ACTION ITEM
Please reproduce the records, omitting nothing and changing nothing.

RECORDS FOR THIS EXERCISE
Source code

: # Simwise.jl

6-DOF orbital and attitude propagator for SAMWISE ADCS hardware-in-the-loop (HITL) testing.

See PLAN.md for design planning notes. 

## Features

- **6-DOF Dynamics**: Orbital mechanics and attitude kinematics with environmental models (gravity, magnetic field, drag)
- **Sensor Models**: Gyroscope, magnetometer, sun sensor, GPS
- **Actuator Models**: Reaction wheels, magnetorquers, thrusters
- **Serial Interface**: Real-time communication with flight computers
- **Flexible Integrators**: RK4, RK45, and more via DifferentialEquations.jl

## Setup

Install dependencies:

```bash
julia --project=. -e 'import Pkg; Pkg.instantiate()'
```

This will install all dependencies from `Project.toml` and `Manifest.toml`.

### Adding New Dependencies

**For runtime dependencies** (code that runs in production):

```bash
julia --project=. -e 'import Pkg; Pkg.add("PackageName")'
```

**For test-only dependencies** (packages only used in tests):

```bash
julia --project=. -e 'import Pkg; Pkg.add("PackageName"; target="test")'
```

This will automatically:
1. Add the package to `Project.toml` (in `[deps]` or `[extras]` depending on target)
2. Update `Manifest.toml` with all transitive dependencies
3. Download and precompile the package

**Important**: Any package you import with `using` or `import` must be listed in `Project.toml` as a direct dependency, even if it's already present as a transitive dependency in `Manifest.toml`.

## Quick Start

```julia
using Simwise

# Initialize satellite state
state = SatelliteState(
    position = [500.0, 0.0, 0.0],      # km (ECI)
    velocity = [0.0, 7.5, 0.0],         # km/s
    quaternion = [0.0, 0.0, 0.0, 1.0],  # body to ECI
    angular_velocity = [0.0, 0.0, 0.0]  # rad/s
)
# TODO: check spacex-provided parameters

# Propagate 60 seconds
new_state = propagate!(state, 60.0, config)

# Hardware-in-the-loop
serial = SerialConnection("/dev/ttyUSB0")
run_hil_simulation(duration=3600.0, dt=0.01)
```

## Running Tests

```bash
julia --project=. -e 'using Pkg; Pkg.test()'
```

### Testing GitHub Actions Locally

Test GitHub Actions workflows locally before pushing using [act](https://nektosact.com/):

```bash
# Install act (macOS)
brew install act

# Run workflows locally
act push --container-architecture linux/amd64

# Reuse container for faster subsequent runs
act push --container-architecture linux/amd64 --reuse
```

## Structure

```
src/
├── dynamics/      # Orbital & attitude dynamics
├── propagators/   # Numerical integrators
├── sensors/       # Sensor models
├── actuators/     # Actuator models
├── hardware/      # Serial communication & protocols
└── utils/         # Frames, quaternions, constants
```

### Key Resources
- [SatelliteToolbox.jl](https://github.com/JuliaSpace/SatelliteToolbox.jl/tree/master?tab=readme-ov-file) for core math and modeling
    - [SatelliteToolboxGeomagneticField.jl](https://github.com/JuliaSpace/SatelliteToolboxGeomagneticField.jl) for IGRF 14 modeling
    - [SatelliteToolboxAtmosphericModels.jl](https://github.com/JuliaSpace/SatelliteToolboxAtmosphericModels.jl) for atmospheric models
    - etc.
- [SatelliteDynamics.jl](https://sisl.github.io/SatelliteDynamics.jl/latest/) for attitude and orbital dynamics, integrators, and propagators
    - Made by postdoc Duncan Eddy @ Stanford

YOUR RESPONSE
Source code

: # Simwise.jl

6-DOF orbital and attitude propagator for SAMWISE ADCS hardware-in-the-loop (HITL) testing.

See PLAN.md for design planning notes. 

## Features

- **6-DOF Dynamics**: Orbital mechanics and attitude kinematics with environmental models (gravity, magnetic field, drag)
- **Sensor Models**: Gyroscope, magnetometer, sun sensor, GPS
- **Actuator Models**: Reaction wheels, magnetorquers, thrusters
- **Serial Interface**: Real-time communication with flight computers
- **Flexible Integrators**: RK4, RK45, and more via DifferentialEquations.jl

## Setup

Install dependencies:

```bash
julia --project=. -e 'import Pkg; Pkg.instantiate()'
```

This will install all dependencies from `Project.toml` and `Manifest.toml`.

### Adding New Dependencies

**For runtime dependencies** (code that runs in production):

```bash
julia --project=. -e 'import Pkg; Pkg.add("PackageName")'
```

**For test-only dependencies** (packages only used in tests):

```bash
julia --project=. -e 'import Pkg; Pkg.add("PackageName"; target="test")'
```

This will automatically:
1. Add the package to `Project.toml` (in `[deps]` or `[extras]` depending on target)
2. Update `Manifest.toml` with all transitive dependencies
3. Download and precompile the package

**Important**: Any package you import with `using` or `import` must be listed in `Project.toml` as a direct dependency, even if it's already present as a transitive dependency in `Manifest.toml`.

## Quick Start

```julia
using Simwise

# Initialize satellite state
state = SatelliteState(
    position = [500.0, 0.0, 0.0],      # km (ECI)
    velocity = [0.0, 7.5, 0.0],         # km/s
    quaternion = [0.0, 0.0, 0.0, 1.0],  # body to ECI
    angular_velocity = [0.0, 0.0, 0.0]  # rad/s
)
# TODO: check spacex-provided parameters

# Propagate 60 seconds
new_state = propagate!(state, 60.0, config)

# Hardware-in-the-loop
serial = SerialConnection("/dev/ttyUSB0")
run_hil_simulation(duration=3600.0, dt=0.01)
```

## Running Tests

```bash
julia --project=. -e 'using Pkg; Pkg.test()'
```

### Testing GitHub Actions Locally

Test GitHub Actions workflows locally before pushing using [act](https://nektosact.com/):

```bash
# Install act (macOS)
brew install act

# Run workflows locally
act push --container-architecture linux/amd64

# Reuse container for faster subsequent runs
act push --container-architecture linux/amd64 --reuse
```

## Structure

```
src/
├── dynamics/      # Orbital & attitude dynamics
├── propagators/   # Numerical integrators
├── sensors/       # Sensor models
├── actuators/     # Actuator models
├── hardware/      # Serial communication & protocols
└── utils/         # Frames, quaternions, constants
```

### Key Resources
- [SatelliteToolbox.jl](https://github.com/JuliaSpace/SatelliteToolbox.jl/tree/master?tab=readme-ov-file) for core math and modeling
    - [SatelliteToolboxGeomagneticField.jl](https://github.com/JuliaSpace/SatelliteToolboxGeomagneticField.jl) for IGRF 14 modeling
    - [SatelliteToolboxAtmosphericModels.jl](https://github.com/JuliaSpace/SatelliteToolboxAtmosphericModels.jl) for atmospheric models
    - etc.
- [SatelliteDynamics.jl](https://sisl.github.io/SatelliteDynamics.jl/latest/) for attitude and orbital dynamics, integrators, and propagators
    - Made by postdoc Duncan Eddy @ Stanford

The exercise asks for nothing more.